Narratology by Bal Mieke
Author:Bal, Mieke [Bal, Mieke]
Language: eng
Format: epub
Tags: LIT006000
Publisher: University of Toronto Press
Published: 2011-07-06T18:30:00+00:00
Construction of Content
When a character appears for the first time, we do not yet know very much about it. The qualities that are implied in that first presentation are not all grasped by the reader. In the course of the narrative the relevant characteristics are repeated so often – in a different form, however – that they emerge more and more clearly. Repetition is thus an important principle of the construction of the image of a character. Only when our attention has been focused on it a few times do we begin to regard, for instance, Frits van Egters’ tendency (in Reve’s The Evenings) to notice baldness in others as typical of this character. And only then do we realize that this characteristic recurs constantly throughout the rest of the narrative.

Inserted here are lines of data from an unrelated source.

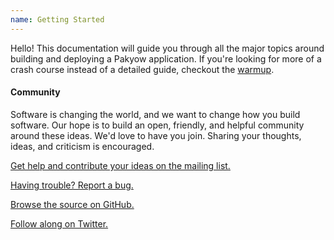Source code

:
 ```yaml
---
name: Getting Started
---
```


Hello! This documentation will guide you through all the major topics around building and deploying a Pakyow application. If you're looking for more of a crash course instead of a detailed guide, checkout the [warmup](http://warmup.metabahn.com).

#### Community

Software is changing the world, and we want to change how you build software. Our hope is to build an open, friendly, and helpful community around these ideas. We'd love to have you join. Sharing your thoughts, ideas, and criticism is encouraged.


[Get help and contribute your ideas on the mailing list.](http://groups.google.com/group/pakyow)
    
[Having trouble? Report a bug.](http://github.com/metabahn/pakyow/issues)

[Browse the source on GitHub.](http://github.com/metabahn/pakyow)

[Follow along on Twitter.](http://twitter.com/pakyow)

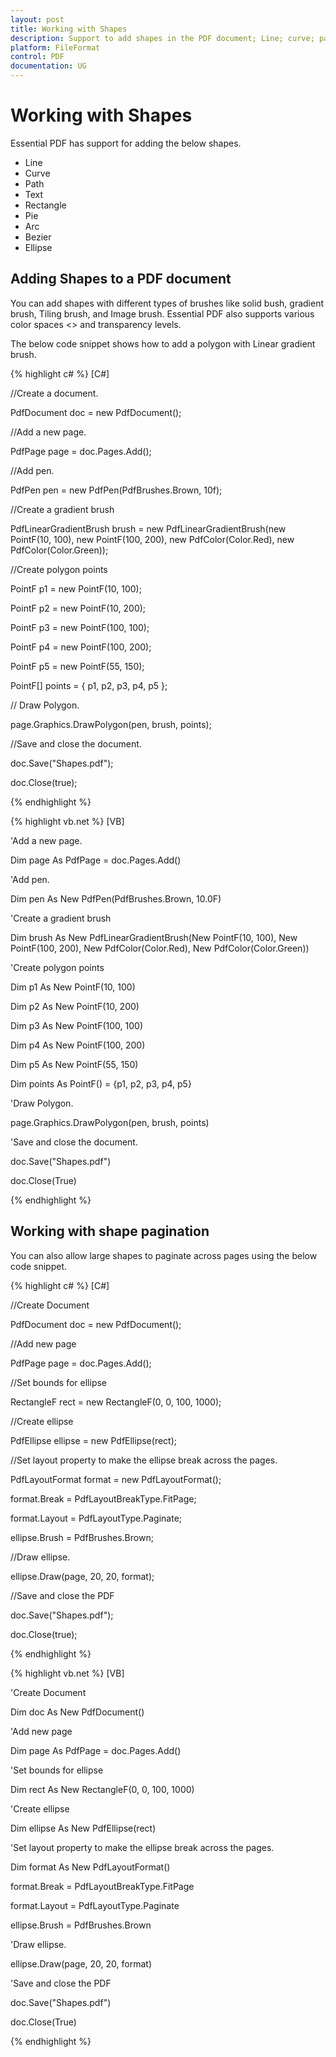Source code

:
 ```yaml
---
layout: post
title: Working with Shapes
description: Support to add shapes in the PDF document; Line; curve; path; text; rectangle; pie; arc; Bezier; ellipse
platform: FileFormat
control: PDF
documentation: UG
---
```

# Working with Shapes

Essential PDF has support for adding the below shapes.

* Line
* Curve
* Path
* Text 
* Rectangle
* Pie
* Arc
* Bezier
* Ellipse

## Adding Shapes to a PDF document

You can add shapes with different types of brushes like solid bush, gradient brush, Tiling brush, and Image brush. Essential PDF also supports various color spaces <<link for working with color spaces>> and transparency levels.

The below code snippet shows how to add a polygon with Linear gradient brush.

{% highlight c# %}
[C#]

//Create a document.

PdfDocument doc = new PdfDocument();

//Add a new page.

PdfPage page = doc.Pages.Add();

//Add pen.

PdfPen pen = new PdfPen(PdfBrushes.Brown, 10f);

//Create a gradient brush

PdfLinearGradientBrush brush = new PdfLinearGradientBrush(new PointF(10, 100), new PointF(100, 200), new PdfColor(Color.Red), new PdfColor(Color.Green));

//Create polygon points

PointF p1 = new PointF(10, 100);

PointF p2 = new PointF(10, 200);

PointF p3 = new PointF(100, 100);

PointF p4 = new PointF(100, 200);

PointF p5 = new PointF(55, 150);

PointF[] points = { p1, p2, p3, p4, p5 };

// Draw Polygon.

page.Graphics.DrawPolygon(pen, brush, points);

//Save and close the document.

doc.Save("Shapes.pdf");

doc.Close(true);



{% endhighlight %}



{% highlight vb.net %}
[VB]

'Add a new page.

Dim page As PdfPage = doc.Pages.Add()

'Add pen.

Dim pen As New PdfPen(PdfBrushes.Brown, 10.0F)

'Create a gradient brush

Dim brush As New PdfLinearGradientBrush(New PointF(10, 100), New PointF(100, 200), New PdfColor(Color.Red), New PdfColor(Color.Green))

'Create polygon points

Dim p1 As New PointF(10, 100)

Dim p2 As New PointF(10, 200)

Dim p3 As New PointF(100, 100)

Dim p4 As New PointF(100, 200)

Dim p5 As New PointF(55, 150)

Dim points As PointF() = {p1, p2, p3, p4, p5}

'Draw Polygon.

page.Graphics.DrawPolygon(pen, brush, points)

'Save and close the document.

doc.Save("Shapes.pdf")

doc.Close(True)



{% endhighlight %}

## Working with shape pagination

You can also allow large shapes to paginate across pages using the below code snippet. 

{% highlight c# %}
[C#]

//Create Document

PdfDocument doc = new PdfDocument();

//Add new page

PdfPage page = doc.Pages.Add();

//Set bounds for ellipse

RectangleF rect = new RectangleF(0, 0, 100, 1000);

//Create ellipse

PdfEllipse ellipse = new PdfEllipse(rect);

//Set layout property to make the ellipse break across the pages.

PdfLayoutFormat format = new PdfLayoutFormat();

format.Break = PdfLayoutBreakType.FitPage;

format.Layout = PdfLayoutType.Paginate;

ellipse.Brush = PdfBrushes.Brown;

//Draw ellipse.

ellipse.Draw(page, 20, 20, format);

//Save and close the PDF

doc.Save("Shapes.pdf");

doc.Close(true);



{% endhighlight %}



{% highlight vb.net %}
[VB]

'Create Document

Dim doc As New PdfDocument()

'Add new page

Dim page As PdfPage = doc.Pages.Add()

'Set bounds for ellipse

Dim rect As New RectangleF(0, 0, 100, 1000)

'Create ellipse

Dim ellipse As New PdfEllipse(rect)

'Set layout property to make the ellipse break across the pages.

Dim format As New PdfLayoutFormat()

format.Break = PdfLayoutBreakType.FitPage

format.Layout = PdfLayoutType.Paginate

ellipse.Brush = PdfBrushes.Brown

'Draw ellipse.

ellipse.Draw(page, 20, 20, format)

'Save and close the PDF

doc.Save("Shapes.pdf")

doc.Close(True)



{% endhighlight %}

In addition to repetition, the piling up of data also fulfils a function in the construction of an image. The accumulation of characteristics causes odd facts to coalesce, complement each other, and then form a whole: the image of a character. In The Evenings we notice not only Frits’ preoccupation with baldness, but his obsession with other signs of decay as well, autumn, illness, old age, death, time. And these facts together convey a clear picture of the character, in the areas where unconnected data might have been striking but would not have been particularly meaningful.
In the third place, relations with others also help to build the image of a character. The character’s relation to itself in an earlier phase also belongs to this category. These relations tend to be processed into similarities and contrasts. A semantic model to describe these categories is only a reflection of cultural cognitive habits.
Finally, characters change. The changes or transformations which a character undergoes sometimes alter the entire configuration of character as it looked during the analysis of mutual relations. Once a character’s most important characteristics have been selected, it is easier to trace transformations and to describe them clearly.
Repetition, accumulation, relations to other characters, and transformations are four different principles which work together to construct the image of a character. Their effect can only be described, however, when the outline of the character has been roughly filled in. This is a constant element in narratological analysis: a dialectic back-and-forth between speculation and verification through open-minded analysis.